Saved data entries

──────

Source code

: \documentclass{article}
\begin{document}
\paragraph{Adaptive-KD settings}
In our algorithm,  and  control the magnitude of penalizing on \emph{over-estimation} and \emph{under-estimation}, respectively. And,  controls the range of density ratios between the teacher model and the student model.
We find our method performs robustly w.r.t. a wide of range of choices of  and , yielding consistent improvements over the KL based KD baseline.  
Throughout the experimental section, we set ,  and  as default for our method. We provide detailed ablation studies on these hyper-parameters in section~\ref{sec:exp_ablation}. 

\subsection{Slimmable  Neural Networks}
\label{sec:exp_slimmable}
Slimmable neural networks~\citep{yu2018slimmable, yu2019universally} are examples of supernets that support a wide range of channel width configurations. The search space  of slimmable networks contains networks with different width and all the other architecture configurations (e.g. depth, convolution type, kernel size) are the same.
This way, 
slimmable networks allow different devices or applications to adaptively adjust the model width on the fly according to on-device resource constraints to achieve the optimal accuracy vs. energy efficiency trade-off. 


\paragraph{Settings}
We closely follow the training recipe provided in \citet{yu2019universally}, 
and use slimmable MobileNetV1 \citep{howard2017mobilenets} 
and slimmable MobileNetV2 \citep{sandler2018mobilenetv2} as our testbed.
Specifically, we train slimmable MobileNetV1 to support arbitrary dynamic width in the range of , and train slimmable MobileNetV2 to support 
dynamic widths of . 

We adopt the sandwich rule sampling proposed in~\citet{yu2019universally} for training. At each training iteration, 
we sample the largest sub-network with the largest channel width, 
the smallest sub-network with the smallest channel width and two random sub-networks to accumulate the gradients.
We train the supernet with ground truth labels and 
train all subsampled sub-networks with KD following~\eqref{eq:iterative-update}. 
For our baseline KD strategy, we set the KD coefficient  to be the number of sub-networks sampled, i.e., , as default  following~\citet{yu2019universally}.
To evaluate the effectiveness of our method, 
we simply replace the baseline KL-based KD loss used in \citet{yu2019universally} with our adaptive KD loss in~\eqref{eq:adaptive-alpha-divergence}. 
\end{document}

──────

**Prompt**
Each line above with the word "over" must be returned.

**Completed task**
In our algorithm,  and  control the magnitude of penalizing on \emph{over-estimation} and \emph{under-estimation}, respectively. And,  controls the range of density ratios between the teacher model and the student model.
We find our method performs robustly w.r.t. a wide of range of choices of  and , yielding consistent improvements over the KL based KD baseline.  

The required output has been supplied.